License Details in the Administration UI
Administrators can now view the server's product license from the administration web UI. A License item appears in the user dropdown (visible only when the current session holds administrator privileges) and links to a new /license page. The page shows customer name, deployment environment, licensed features, and the range of server versions the license covers.
The page is read-only. It is served through the existing admin API authorization chain, so only admin-role sessions may access it; API tokens are rejected at the endpoint. No configuration change is required to enable the page.
Configurable Due-Task Transition Throughput
Each scheduled run of the due-task sweep transitions Tasks from requested to ready once they become due. Before 1.12.0 the sweep processed at most 100 Tasks per run, regardless of how many were waiting. A sustained burst — for example, after a planned maintenance window or when many CarePlans become due simultaneously — could leave a large backlog that took many consecutive ticks to drain, delaying downstream due-event consumers.
1.12.0 replaces the hardcoded limit with two new settings under fire-arrow.careplan.events.task:
| Property | Default | Description |
|---|---|---|
due-transition-batch-size | 1000 | Tasks fetched and transitioned per batch |
due-transition-max-batches-per-run | 5 | Maximum batches processed in one scheduled run |
At the defaults, one scheduled run can drain up to 5,000 Tasks. Due Tasks are now processed oldest-due-first, so the longest-waiting tasks are cleared before newer arrivals. Between batches the sweep cooperatively yields the cluster lock to avoid starving other nodes; if lock renewal fails, the drain stops immediately rather than continuing without holding the lock.
Two new Micrometer metrics are available for monitoring:
careplan.events.due-transition.backlog(gauge) — number ofrequestedTasks currently due and awaiting transition.careplan.events.due-transition.batches(distribution summary) — batches processed per scheduled run.
To reproduce the previous single-batch-of-100 behavior without a redeploy, set due-transition-batch-size: 100 and due-transition-max-batches-per-run: 1. The FHIR API and Task status values are unchanged.
Bug Fixes
QuestionnaireResponse/$extract always denied for non-admin clients
POST /fhir/QuestionnaireResponse/{id}/$extract (the Structured Data Capture extract operation) derives clinical resources such as Observation and Condition from a completed questionnaire response. Authorization rules of the form operation: extract on QuestionnaireResponse should grant specific client roles permission to call this operation.

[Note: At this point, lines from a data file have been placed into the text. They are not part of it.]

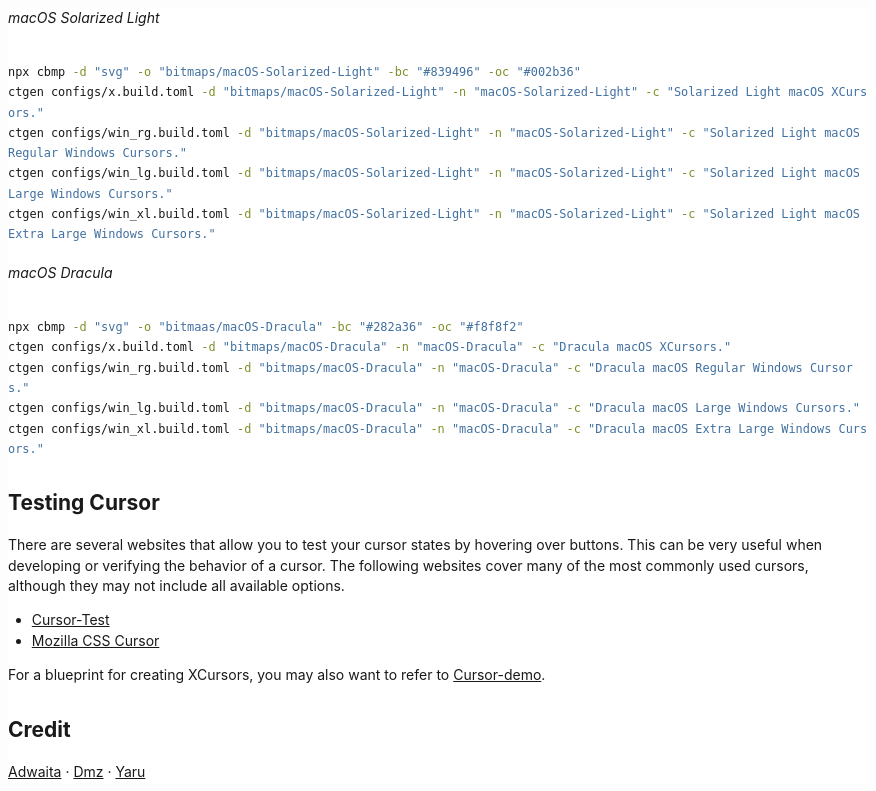 ###### macOS Solarized Light

```bash
npx cbmp -d "svg" -o "bitmaps/macOS-Solarized-Light" -bc "#839496" -oc "#002b36"
ctgen configs/x.build.toml -d "bitmaps/macOS-Solarized-Light" -n "macOS-Solarized-Light" -c "Solarized Light macOS XCursors."
ctgen configs/win_rg.build.toml -d "bitmaps/macOS-Solarized-Light" -n "macOS-Solarized-Light" -c "Solarized Light macOS Regular Windows Cursors."
ctgen configs/win_lg.build.toml -d "bitmaps/macOS-Solarized-Light" -n "macOS-Solarized-Light" -c "Solarized Light macOS Large Windows Cursors."
ctgen configs/win_xl.build.toml -d "bitmaps/macOS-Solarized-Light" -n "macOS-Solarized-Light" -c "Solarized Light macOS Extra Large Windows Cursors."
```

###### macOS Dracula

```bash
npx cbmp -d "svg" -o "bitmaas/macOS-Dracula" -bc "#282a36" -oc "#f8f8f2"
ctgen configs/x.build.toml -d "bitmaps/macOS-Dracula" -n "macOS-Dracula" -c "Dracula macOS XCursors."
ctgen configs/win_rg.build.toml -d "bitmaps/macOS-Dracula" -n "macOS-Dracula" -c "Dracula macOS Regular Windows Cursors."
ctgen configs/win_lg.build.toml -d "bitmaps/macOS-Dracula" -n "macOS-Dracula" -c "Dracula macOS Large Windows Cursors."
ctgen configs/win_xl.build.toml -d "bitmaps/macOS-Dracula" -n "macOS-Dracula" -c "Dracula macOS Extra Large Windows Cursors."
```

## Testing Cursor

There are several websites that allow you to test your cursor states by hovering over buttons. This can be very useful when developing or verifying the behavior of a cursor. The following websites cover many of the most commonly used cursors, although they may not include all available options.

-   [Cursor-Test](https://vibhorjaiswal.github.io/Cursor-Test/)
-   [Mozilla CSS Cursor](https://developer.mozilla.org/en-US/docs/Web/CSS/cursor)

For a blueprint for creating XCursors, you may also want to refer to [Cursor-demo](https://wiki.tcl-lang.org/page/Cursor+demo).

## Credit

[Adwaita](https://github.com/GNOME/adwaita-icon-theme) ·
[Dmz](https://github.com/GalliumOS/dmz-cursor-theme) ·
[Yaru](https://github.com/ubuntu/yaru)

Before 1.12.0, every non-admin call to this operation returned 403 Forbidden regardless of configuration. The server was not mapping the $extract operation name to the extract token that the policy engine checks against rules, so no operation: extract rule could ever match. As a result, deployments that added an operation: extract rule to their configuration saw no effect.
1.12.0 adds the correct mapping. Client roles with an operation: extract rule on QuestionnaireResponse can now call $extract. Deployments without such a rule continue to deny the operation to non-admin clients — no change in behavior for them.
Dependency Upgrades
1.12.0 includes patch and minor updates across the server and administration UI: Flyway 11.7.2 → 11.20.3, Spring Security 6.5.10 → 6.5.11, Kotlin 2.3.21 → 2.4.0, Spring Boot 3.5.14 → 3.5.15, Micrometer 1.16.5 → 1.17.0, and Next.js 16.2.6 → 16.2.9 (administration UI). No CVEs are addressed in this batch. No application-side configuration change is required.